▶ **Task to carry out**:
Only the lines from the one containing "抚顺墩　　　靖边台　　　塔儿山墩　　长岭墩" through the last line of the material should be returned, each exactly as it stands.
--------
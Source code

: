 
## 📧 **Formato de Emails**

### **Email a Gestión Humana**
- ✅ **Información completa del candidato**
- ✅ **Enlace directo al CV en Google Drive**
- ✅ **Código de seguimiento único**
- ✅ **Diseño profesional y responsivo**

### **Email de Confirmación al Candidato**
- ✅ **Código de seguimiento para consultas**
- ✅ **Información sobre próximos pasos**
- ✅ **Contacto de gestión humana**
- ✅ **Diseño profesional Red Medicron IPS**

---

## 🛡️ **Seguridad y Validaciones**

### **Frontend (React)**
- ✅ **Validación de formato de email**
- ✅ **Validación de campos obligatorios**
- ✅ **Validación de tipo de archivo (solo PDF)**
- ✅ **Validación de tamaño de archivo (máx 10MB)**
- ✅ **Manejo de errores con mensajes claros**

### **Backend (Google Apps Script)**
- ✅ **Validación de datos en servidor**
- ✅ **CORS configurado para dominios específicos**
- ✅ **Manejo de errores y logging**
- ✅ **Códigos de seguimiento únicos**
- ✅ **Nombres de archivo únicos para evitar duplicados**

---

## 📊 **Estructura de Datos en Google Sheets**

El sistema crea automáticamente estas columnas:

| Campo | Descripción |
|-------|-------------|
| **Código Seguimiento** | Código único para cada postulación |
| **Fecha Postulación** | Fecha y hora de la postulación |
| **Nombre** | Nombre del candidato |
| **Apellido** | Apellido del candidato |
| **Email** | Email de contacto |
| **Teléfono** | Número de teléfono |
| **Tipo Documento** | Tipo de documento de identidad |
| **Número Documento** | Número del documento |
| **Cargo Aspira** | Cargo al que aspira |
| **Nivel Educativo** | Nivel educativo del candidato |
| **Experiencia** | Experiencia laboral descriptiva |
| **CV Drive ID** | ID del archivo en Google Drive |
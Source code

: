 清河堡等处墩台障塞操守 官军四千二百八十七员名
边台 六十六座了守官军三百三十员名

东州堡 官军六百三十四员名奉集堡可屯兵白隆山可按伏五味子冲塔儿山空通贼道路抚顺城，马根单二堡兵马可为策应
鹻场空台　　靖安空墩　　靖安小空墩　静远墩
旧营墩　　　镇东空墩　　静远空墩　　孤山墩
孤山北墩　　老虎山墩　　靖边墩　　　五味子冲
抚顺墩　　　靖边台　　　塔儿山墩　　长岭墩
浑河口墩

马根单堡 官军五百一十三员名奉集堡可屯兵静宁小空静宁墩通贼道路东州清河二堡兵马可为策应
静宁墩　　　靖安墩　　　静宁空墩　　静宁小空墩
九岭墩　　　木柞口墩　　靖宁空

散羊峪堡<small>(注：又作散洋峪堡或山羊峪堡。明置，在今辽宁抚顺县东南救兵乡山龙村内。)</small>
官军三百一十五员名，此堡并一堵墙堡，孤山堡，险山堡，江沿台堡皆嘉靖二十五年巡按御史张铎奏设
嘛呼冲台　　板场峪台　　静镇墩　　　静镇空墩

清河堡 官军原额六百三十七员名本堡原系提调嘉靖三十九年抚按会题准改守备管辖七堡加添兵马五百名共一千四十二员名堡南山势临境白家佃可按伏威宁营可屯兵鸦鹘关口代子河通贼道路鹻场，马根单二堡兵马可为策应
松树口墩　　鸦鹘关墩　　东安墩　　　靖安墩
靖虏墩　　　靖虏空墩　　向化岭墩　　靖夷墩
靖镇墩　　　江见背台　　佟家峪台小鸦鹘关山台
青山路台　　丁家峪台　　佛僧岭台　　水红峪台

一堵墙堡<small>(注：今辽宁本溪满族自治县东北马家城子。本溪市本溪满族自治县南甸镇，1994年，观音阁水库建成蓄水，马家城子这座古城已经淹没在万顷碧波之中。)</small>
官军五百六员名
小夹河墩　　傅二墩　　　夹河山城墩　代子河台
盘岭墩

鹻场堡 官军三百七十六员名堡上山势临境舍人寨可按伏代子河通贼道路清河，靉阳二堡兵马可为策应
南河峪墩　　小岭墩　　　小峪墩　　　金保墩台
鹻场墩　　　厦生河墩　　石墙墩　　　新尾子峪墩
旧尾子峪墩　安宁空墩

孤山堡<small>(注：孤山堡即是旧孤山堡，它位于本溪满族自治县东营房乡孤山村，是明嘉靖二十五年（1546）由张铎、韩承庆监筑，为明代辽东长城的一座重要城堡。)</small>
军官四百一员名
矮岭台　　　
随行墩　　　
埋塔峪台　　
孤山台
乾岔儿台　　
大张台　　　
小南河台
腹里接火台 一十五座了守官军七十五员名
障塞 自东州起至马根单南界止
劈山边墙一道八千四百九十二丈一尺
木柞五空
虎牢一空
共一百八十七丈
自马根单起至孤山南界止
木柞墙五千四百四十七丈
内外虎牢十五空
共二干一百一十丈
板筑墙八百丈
--------
▶ **Reply to the task**:
抚顺墩　　　靖边台　　　塔儿山墩　　长岭墩
浑河口墩

马根单堡 官军五百一十三员名奉集堡可屯兵静宁小空静宁墩通贼道路东州清河二堡兵马可为策应
静宁墩　　　靖安墩　　　静宁空墩　　静宁小空墩
九岭墩　　　木柞口墩　　靖宁空

散羊峪堡<small>(注：又作散洋峪堡或山羊峪堡。明置，在今辽宁抚顺县东南救兵乡山龙村内。)</small>
官军三百一十五员名，此堡并一堵墙堡，孤山堡，险山堡，江沿台堡皆嘉靖二十五年巡按御史张铎奏设
嘛呼冲台　　板场峪台　　静镇墩　　　静镇空墩

清河堡 官军原额六百三十七员名本堡原系提调嘉靖三十九年抚按会题准改守备管辖七堡加添兵马五百名共一千四十二员名堡南山势临境白家佃可按伏威宁营可屯兵鸦鹘关口代子河通贼道路鹻场，马根单二堡兵马可为策应
松树口墩　　鸦鹘关墩　　东安墩　　　靖安墩
靖虏墩　　　靖虏空墩　　向化岭墩　　靖夷墩
靖镇墩　　　江见背台　　佟家峪台小鸦鹘关山台
青山路台　　丁家峪台　　佛僧岭台　　水红峪台

一堵墙堡<small>(注：今辽宁本溪满族自治县东北马家城子。本溪市本溪满族自治县南甸镇，1994年，观音阁水库建成蓄水，马家城子这座古城已经淹没在万顷碧波之中。)</small>
官军五百六员名
小夹河墩　　傅二墩　　　夹河山城墩　代子河台
盘岭墩

鹻场堡 官军三百七十六员名堡上山势临境舍人寨可按伏代子河通贼道路清河，靉阳二堡兵马可为策应
南河峪墩　　小岭墩　　　小峪墩　　　金保墩台
鹻场墩　　　厦生河墩　　石墙墩　　　新尾子峪墩
旧尾子峪墩　安宁空墩

孤山堡<small>(注：孤山堡即是旧孤山堡，它位于本溪满族自治县东营房乡孤山村，是明嘉靖二十五年（1546）由张铎、韩承庆监筑，为明代辽东长城的一座重要城堡。)</small>
军官四百一员名
矮岭台　　　
随行墩　　　
埋塔峪台　　
孤山台
乾岔儿台　　
大张台　　　
小南河台
腹里接火台 一十五座了守官军七十五员名
障塞 自东州起至马根单南界止
劈山边墙一道八千四百九十二丈一尺
木柞五空
虎牢一空
共一百八十七丈
自马根单起至孤山南界止
木柞墙五千四百四十七丈
内外虎牢十五空
共二干一百一十丈
板筑墙八百丈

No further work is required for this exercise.